Records contained in a dataset:
▽

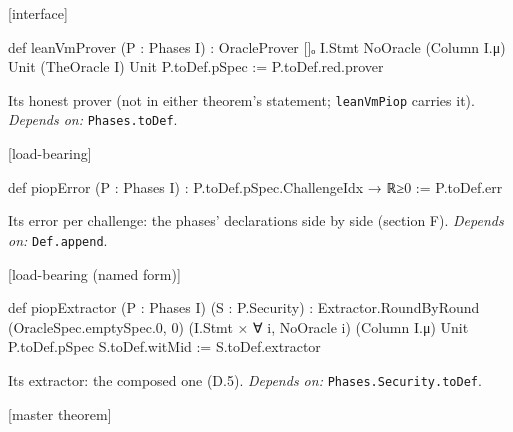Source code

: \par\medskip\noindent\textbf{}\hfill\textsf{\small [interface]}\par\nopagebreak

\begin{leancode}
def leanVmProver (P : Phases I) :
    OracleProver []ₒ I.Stmt NoOracle (Column I.μ) Unit (TheOracle I) Unit P.toDef.pSpec :=
  P.toDef.red.prover
\end{leancode}


Its honest prover (not in either theorem's statement; \texttt{leanVmPiop} carries it). \emph{Depends on:} \texttt{Phases.\allowbreak{}toDef}.

\par\medskip\noindent\textbf{}\hfill\textsf{\small [load-bearing]}\par\nopagebreak

\begin{leancode}
def piopError (P : Phases I) : P.toDef.pSpec.ChallengeIdx → ℝ≥0 := P.toDef.err
\end{leancode}


Its error per challenge: the phases' declarations side by side (section F). \emph{Depends on:} \texttt{Def.\allowbreak{}append}.

\par\medskip\noindent\textbf{}\hfill\textsf{\small [load-bearing (named form)]}\par\nopagebreak

\begin{leancode}
def piopExtractor (P : Phases I) (S : P.Security) :
    Extractor.RoundByRound (OracleSpec.emptySpec.{0, 0}) (I.Stmt × ∀ i, NoOracle i)
      (Column I.μ) Unit P.toDef.pSpec S.toDef.witMid :=
  S.toDef.extractor
\end{leancode}


Its extractor: the composed one (D.5). \emph{Depends on:} \texttt{Phases.\allowbreak{}Security.\allowbreak{}toDef}.

\par\medskip\noindent\textbf{}\hfill\textsf{\small [master theorem]}\par\nopagebreak


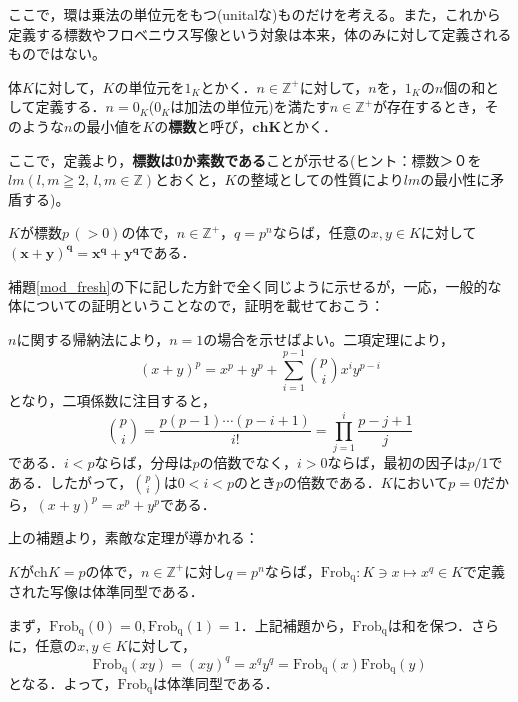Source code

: ここで，環は乗法の単位元をもつ(unitalな)ものだけを考える。また，これから定義する標数やフロベニウス写像という対象は本来，体のみに対して定義されるものではない。

\begin{dfn}[体の標数]\label{ch_def}
    体$K$に対して，$K$の単位元を$1_K$とかく．$n \in \mathbb{Z^{+}}$に対して，$n$を，$1_K$の$n$個の和として定義する．$n=0_K$($0_K$は加法の単位元)を満たす$n \in \mathbb{Z^{+}}$が存在するとき，そのような$n$の最小値を$K$の\textbf{標数}と呼び，$\mathbf{ch}\boldsymbol{K}$とかく．
\end{dfn}

ここで，定義より，\textbf{標数は0か素数である}ことが示せる(ヒント：標数＞０を$lm\left(l,m\geqq 2, \, l,m \in \mathbb{Z}\right)$とおくと，$K$の整域としての性質により$lm$の最小性に矛盾する)。

\begin{lemma}[\textsf{FD}]\label{ch_fresh}
    $K$が標数$p\, (>0)$の体で，$n \in \mathbb{Z^{+}}$，$q=p^n$ならば，任意の$x,y \in K$に対して$\boldsymbol{(x+y)^{q}=x^q+y^q}$である．
\end{lemma}

補題\ref{mod_fresh}の下に記した方針で全く同じように示せるが，一応，一般的な体についての証明ということなので，証明を載せておこう：

\begin{prf}
    $n$に関する帰納法により，$n=1$の場合を示せばよい。二項定理により，
    \[
    (x+y)^p=x^p+y^p+\sum_{i=1}^{p-1}\binom{p}{i}x^i y^{p-i}
    \]
    となり，二項係数に注目すると，
    \[
    \binom{p}{i}=\frac{p(p-1)\cdots(p-i+1)}{i!}=\prod_{j=1}^{i}\frac{p-j+1}{j}
    \]
    である．$i<p$ならば，分母は$p$の倍数でなく，$i>0$ならば，最初の因子は$p/1$である．したがって，$\binom{p}{i}$は$0<i<p$のとき$p$の倍数である．$K$において$p=0$だから，$(x+y)^p=x^p+y^p$である．
\end{prf}

上の補題より，素敵な定理が導かれる：

\begin{thm}
    $K$が$\mathrm{ch}K=p$の体で，$n \in \mathbb{Z}^{+}$に対し$q=p^n$ならば，$\mathrm{Frob_q}:K \ni x \mapsto x^q \in K$で定義された写像は体準同型である．
\end{thm}

\begin{prf}
    まず，$\mathrm{Frob_q}(0)=0,\mathrm{Frob_q}(1)=1$．上記補題から，$\mathrm{Frob_q}$は和を保つ．さらに，任意の$x,y \in K$に対して，
    \[
    \mathrm{Frob_q}(xy)=(xy)^q=x^q y^q=\mathrm{Frob_q}(x)\mathrm{Frob_q}(y)
    \]
    となる．よって，$\mathrm{Frob_q}$は体準同型である．
\end{prf}

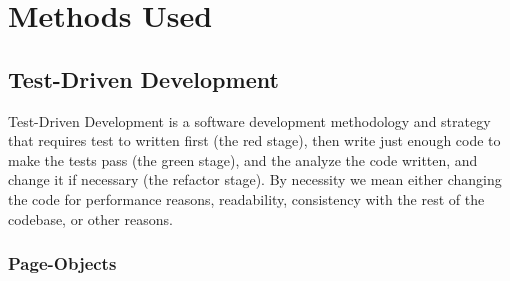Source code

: 
\chapter{Methods Used}
\label{Chapter2}

\section{Test-Driven Development}
Test-Driven Development is a software development methodology and strategy that
requires test to written first (the red stage), then write just enough code to
make the tests pass (the green stage), and the analyze the code written, and
change it if necessary (the refactor stage). By necessity we mean either changing
the code for performance reasons, readability, consistency with the rest of the
codebase, or other reasons.
\subsection{Page-Objects}
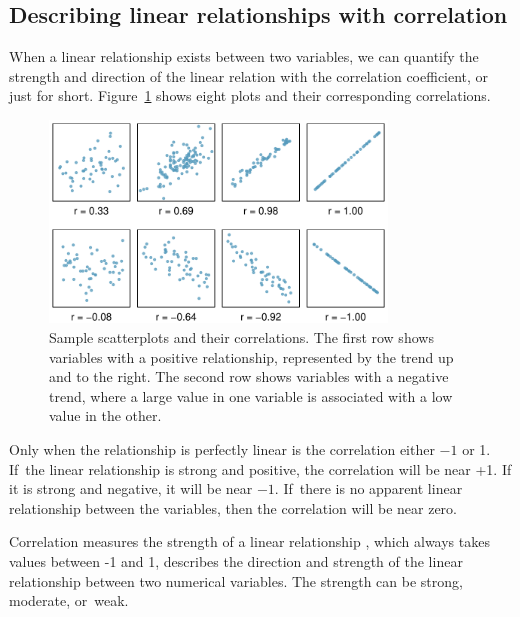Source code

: \D{\newpage}

\subsection{Describing linear relationships with correlation}


When a linear relationship exists between two variables, we can quantify the strength and direction of the linear relation with the correlation coefficient, or just  for short.  Figure~\ref{posNegCorPlots} shows eight plots and their corresponding correlations. 

\begin{figure}[h]
   \centering
   \includegraphics[width=0.8\textwidth]{ch_regr_simple_linear/figures/posNegCorPlots/posNegCorPlots}
   \caption{Sample scatterplots and their correlations. The first row shows variables with a positive relationship, represented by the trend up and to the right. The second row shows variables with a negative trend, where a large value in one variable is associated with a low value in the other.}
   \label{posNegCorPlots}
\end{figure}

Only when the relationship is perfectly linear is the correlation either $-1$ or 1. If~the linear relationship is strong and positive, the correlation will be near +1. If it is strong and negative, it will be near $-1$. If~there is no apparent linear relationship between the variables, then the correlation will be near zero.


\begin{onebox}{Correlation measures the strength of a linear relationship}
, which always takes values between -1 and 1, describes the direction and strength of the linear relationship between two numerical variables. The strength can be strong, moderate, or~weak.\end{onebox}


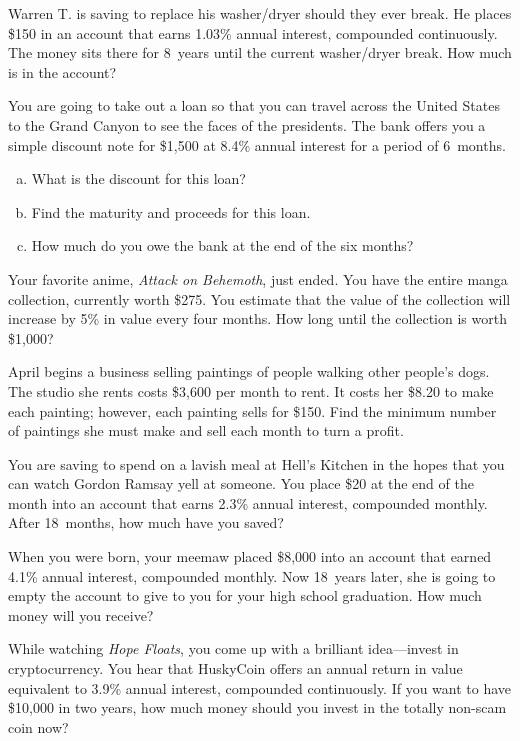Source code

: \documentclass[12pt,letterpaper]{exam}
\begin{document}
\begin{questions}
	

\newpage
\question[10] Warren T. is saving to replace his washer/dryer should they ever break. He places \$150 in an account that earns 1.03\% annual interest, compounded continuously. The money sits there for 8~years until the current washer/dryer break. How much is in the account?



\newpage
\question[10] You are going to take out a loan so that you can travel across the United States to the Grand Canyon to see the faces of the presidents. The bank offers you a simple discount note for \$1,500 at 8.4\% annual interest for a period of 6~months. 
	\begin{enumerate}[(a)]
	\item What is the discount for this loan?
	\item Find the maturity and proceeds for this loan. 
	\item How much do you owe the bank at the end of the six months?
	\end{enumerate}



\newpage
\question[10] Your favorite anime, \textit{Attack on Behemoth}, just ended. You have the entire manga collection, currently worth \$275. You estimate that the value of the collection will increase by 5\% in value every four months. How long until the collection is worth \$1,000?



\newpage
\question[10] April begins a business selling paintings of people walking other people's dogs. The studio she rents costs \$3,600 per month to rent. It costs her \$8.20 to make each painting; however, each painting sells for \$150. Find the minimum number of paintings she must make and sell each month to turn a profit. 



\newpage
\question[10] You are saving to spend on a lavish meal at Hell's Kitchen in the hopes that you can watch Gordon Ramsay yell at someone. You place \$20 at the end of the month into an account that earns 2.3\% annual interest, compounded monthly. After 18~months, how much have you saved?



\newpage
\question[10] When you were born, your meemaw placed \$8,000 into an account that earned 4.1\% annual interest, compounded monthly. Now 18~years later, she is going to empty the account to give to you for your high school graduation. How much money will you receive? 



\newpage
\question[10] While watching \textit{Hope Floats}, you come up with a brilliant idea---invest in cryptocurrency. You hear that HuskyCoin offers an annual return in value equivalent to 3.9\% annual interest, compounded continuously. If you want to have \$10,000 in two years, how much money should you invest in the totally non-scam coin now?


\end{questions}
\end{document}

△

*EXERCISE PROMPT*
Retype the entries above exactly. Stop after the line containing "Its honest prover", and omit the pictures.

*YOUR RESPONSE*
Source code

: \par\medskip\noindent\textbf{}\hfill\textsf{\small [interface]}\par\nopagebreak

\begin{leancode}
def leanVmProver (P : Phases I) :
    OracleProver []ₒ I.Stmt NoOracle (Column I.μ) Unit (TheOracle I) Unit P.toDef.pSpec :=
  P.toDef.red.prover
\end{leancode}


Its honest prover (not in either theorem's statement; \texttt{leanVmPiop} carries it). \emph{Depends on:} \texttt{Phases.\allowbreak{}toDef}.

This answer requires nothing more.